### ABOUT THIS TASK
In the records below, the line with "15 et dicens: Quoniam" opens the range and the line with "20 et statim" closes it; print that range exactly and nothing else.
(RECORD EXCERPTS Opens)
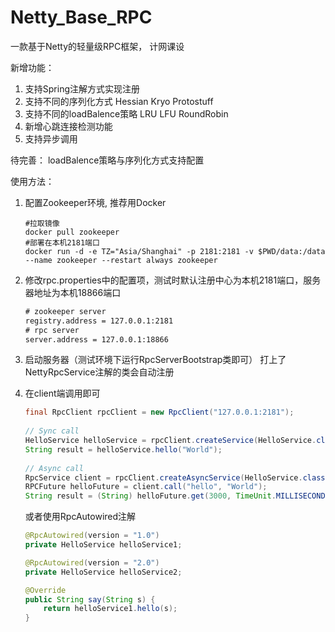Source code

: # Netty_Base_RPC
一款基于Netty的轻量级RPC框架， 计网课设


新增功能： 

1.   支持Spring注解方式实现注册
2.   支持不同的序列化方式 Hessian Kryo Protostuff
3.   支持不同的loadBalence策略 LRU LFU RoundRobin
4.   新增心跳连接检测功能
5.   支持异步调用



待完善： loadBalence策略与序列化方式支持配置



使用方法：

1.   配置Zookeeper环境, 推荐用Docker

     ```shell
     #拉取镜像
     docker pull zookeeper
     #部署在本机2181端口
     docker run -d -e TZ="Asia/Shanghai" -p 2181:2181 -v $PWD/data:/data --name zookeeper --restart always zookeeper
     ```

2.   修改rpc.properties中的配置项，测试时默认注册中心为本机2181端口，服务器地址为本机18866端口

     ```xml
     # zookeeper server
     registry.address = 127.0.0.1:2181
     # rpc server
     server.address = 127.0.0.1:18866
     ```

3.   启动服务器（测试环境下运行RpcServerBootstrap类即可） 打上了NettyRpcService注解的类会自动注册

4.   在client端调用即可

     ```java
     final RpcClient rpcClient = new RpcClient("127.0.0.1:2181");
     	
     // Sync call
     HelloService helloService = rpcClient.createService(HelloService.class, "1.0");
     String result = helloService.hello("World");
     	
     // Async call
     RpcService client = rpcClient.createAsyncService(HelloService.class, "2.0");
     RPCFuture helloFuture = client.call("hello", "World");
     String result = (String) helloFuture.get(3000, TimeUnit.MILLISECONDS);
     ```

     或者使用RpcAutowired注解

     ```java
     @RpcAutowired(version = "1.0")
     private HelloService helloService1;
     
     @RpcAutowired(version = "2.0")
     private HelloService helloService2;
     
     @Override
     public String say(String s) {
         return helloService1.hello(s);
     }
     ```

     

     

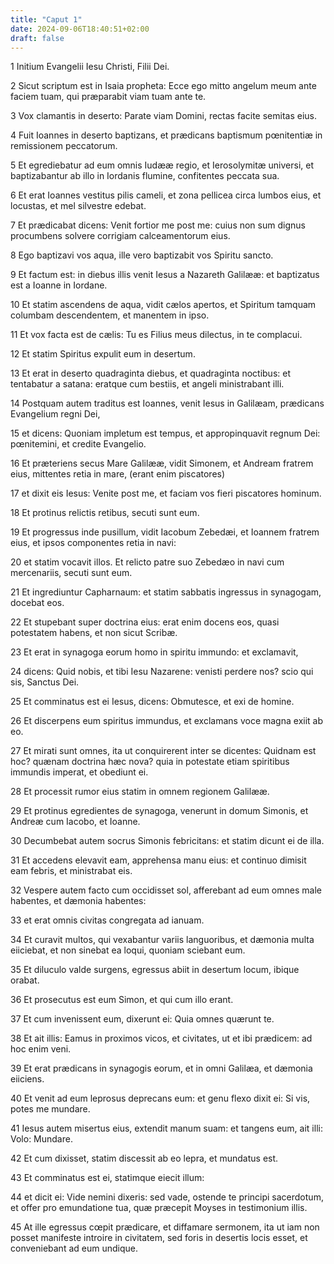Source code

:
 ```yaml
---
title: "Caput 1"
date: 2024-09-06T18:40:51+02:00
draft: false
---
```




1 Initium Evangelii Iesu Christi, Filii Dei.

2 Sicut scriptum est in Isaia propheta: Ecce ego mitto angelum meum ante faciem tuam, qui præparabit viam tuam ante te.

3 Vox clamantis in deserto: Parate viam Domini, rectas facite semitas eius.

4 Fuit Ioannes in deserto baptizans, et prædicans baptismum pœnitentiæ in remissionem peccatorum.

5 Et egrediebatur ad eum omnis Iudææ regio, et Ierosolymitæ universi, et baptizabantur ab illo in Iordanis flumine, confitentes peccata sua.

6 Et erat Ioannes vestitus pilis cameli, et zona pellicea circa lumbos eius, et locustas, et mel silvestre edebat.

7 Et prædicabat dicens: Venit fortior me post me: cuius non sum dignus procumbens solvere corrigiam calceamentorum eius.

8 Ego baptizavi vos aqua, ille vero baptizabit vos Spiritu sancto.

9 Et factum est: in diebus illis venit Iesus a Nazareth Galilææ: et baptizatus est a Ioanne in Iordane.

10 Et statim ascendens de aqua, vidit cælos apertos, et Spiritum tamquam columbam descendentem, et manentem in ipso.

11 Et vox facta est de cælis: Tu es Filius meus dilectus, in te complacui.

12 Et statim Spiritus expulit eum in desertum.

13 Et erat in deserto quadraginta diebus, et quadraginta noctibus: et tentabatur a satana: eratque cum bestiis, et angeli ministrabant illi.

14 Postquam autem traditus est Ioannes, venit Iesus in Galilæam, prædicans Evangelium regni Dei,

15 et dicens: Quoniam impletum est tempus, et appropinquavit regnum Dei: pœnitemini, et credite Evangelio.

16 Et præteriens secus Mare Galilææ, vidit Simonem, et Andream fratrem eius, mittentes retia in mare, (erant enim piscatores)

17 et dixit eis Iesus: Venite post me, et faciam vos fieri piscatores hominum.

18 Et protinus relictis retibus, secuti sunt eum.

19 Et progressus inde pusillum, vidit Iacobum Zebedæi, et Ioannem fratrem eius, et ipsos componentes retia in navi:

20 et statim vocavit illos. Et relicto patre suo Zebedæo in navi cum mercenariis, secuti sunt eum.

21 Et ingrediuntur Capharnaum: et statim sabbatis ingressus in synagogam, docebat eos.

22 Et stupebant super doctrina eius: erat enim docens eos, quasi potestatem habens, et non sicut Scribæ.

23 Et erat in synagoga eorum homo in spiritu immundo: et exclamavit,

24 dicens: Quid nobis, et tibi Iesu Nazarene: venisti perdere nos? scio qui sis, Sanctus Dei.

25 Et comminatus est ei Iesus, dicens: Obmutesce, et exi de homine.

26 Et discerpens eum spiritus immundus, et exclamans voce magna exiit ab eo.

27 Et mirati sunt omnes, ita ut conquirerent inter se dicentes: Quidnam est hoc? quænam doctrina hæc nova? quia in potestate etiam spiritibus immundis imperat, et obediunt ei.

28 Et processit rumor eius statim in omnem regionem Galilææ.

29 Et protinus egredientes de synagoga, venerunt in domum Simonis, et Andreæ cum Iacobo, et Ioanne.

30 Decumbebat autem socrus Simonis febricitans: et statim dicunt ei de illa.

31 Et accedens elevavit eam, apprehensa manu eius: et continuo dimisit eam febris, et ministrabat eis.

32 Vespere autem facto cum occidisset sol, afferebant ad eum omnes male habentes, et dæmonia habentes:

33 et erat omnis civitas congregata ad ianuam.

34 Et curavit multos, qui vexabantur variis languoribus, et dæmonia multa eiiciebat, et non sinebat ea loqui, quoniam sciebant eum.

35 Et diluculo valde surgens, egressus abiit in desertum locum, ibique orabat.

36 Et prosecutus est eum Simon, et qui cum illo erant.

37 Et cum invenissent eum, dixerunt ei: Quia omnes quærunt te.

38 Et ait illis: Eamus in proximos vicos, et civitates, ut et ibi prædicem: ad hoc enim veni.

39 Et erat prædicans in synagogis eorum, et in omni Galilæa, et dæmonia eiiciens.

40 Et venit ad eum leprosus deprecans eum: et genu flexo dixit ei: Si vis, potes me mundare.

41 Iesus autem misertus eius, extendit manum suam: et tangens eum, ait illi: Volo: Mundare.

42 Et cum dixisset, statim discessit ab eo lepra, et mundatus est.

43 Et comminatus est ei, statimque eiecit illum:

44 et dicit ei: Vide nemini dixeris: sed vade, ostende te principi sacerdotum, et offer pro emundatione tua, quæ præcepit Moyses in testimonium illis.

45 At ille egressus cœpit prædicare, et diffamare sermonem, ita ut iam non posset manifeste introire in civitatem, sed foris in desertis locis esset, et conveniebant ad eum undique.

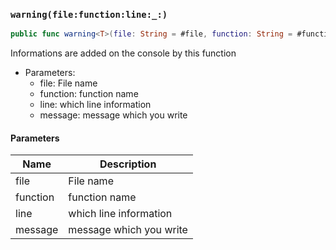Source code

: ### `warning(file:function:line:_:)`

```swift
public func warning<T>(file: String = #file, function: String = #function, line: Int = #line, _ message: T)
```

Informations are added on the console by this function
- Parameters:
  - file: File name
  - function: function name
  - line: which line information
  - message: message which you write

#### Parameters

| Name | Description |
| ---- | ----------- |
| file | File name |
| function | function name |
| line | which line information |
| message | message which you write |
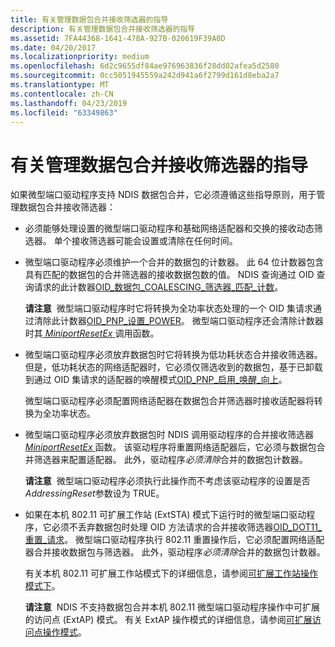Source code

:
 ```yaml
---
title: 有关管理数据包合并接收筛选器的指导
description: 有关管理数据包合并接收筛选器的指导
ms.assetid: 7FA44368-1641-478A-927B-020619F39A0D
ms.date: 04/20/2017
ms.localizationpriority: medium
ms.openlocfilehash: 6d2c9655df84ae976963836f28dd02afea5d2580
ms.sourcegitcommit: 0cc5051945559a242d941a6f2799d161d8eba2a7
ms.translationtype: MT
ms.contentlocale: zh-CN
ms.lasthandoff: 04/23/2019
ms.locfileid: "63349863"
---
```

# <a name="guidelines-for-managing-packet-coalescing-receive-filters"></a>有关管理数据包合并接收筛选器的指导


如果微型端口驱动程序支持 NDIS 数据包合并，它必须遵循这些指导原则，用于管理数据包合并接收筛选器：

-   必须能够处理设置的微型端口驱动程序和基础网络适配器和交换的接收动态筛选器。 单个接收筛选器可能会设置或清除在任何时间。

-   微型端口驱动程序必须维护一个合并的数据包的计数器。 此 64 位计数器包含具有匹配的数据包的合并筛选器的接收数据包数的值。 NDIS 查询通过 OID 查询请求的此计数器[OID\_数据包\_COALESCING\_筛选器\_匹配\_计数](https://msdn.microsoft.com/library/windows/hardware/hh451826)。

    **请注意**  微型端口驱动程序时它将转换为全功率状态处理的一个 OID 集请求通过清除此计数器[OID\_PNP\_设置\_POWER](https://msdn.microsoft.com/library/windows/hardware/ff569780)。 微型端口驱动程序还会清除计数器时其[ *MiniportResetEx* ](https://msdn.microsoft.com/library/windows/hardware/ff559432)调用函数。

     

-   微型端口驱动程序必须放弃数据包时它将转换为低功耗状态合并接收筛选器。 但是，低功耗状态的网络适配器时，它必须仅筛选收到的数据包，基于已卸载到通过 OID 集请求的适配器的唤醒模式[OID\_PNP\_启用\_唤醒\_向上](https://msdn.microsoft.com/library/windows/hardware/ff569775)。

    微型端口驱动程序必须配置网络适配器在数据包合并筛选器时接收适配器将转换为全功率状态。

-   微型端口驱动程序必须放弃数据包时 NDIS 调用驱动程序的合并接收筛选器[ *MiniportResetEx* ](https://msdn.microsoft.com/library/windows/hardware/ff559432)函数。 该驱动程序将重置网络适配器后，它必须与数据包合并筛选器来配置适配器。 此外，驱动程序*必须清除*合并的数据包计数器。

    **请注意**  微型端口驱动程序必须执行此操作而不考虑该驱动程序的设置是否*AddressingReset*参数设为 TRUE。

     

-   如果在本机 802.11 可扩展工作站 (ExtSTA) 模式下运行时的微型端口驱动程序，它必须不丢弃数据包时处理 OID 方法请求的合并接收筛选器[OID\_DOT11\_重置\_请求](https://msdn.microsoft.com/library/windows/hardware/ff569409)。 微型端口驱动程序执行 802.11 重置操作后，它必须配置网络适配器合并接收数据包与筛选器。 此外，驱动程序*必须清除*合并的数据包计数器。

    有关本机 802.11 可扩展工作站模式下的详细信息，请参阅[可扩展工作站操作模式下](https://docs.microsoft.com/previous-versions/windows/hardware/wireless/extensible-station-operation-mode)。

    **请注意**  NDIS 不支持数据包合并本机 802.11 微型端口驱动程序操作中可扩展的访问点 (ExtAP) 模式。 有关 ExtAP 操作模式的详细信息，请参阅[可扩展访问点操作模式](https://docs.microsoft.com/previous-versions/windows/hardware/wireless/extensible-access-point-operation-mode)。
(RECORD EXCERPTS Closes)
### THE COMPLETED TASK
15 et dicens: Quoniam impletum est tempus, et appropinquavit regnum Dei: pœnitemini, et credite Evangelio.

16 Et præteriens secus Mare Galilææ, vidit Simonem, et Andream fratrem eius, mittentes retia in mare, (erant enim piscatores)

17 et dixit eis Iesus: Venite post me, et faciam vos fieri piscatores hominum.

18 Et protinus relictis retibus, secuti sunt eum.

19 Et progressus inde pusillum, vidit Iacobum Zebedæi, et Ioannem fratrem eius, et ipsos componentes retia in navi:

20 et statim vocavit illos. Et relicto patre suo Zebedæo in navi cum mercenariis, secuti sunt eum.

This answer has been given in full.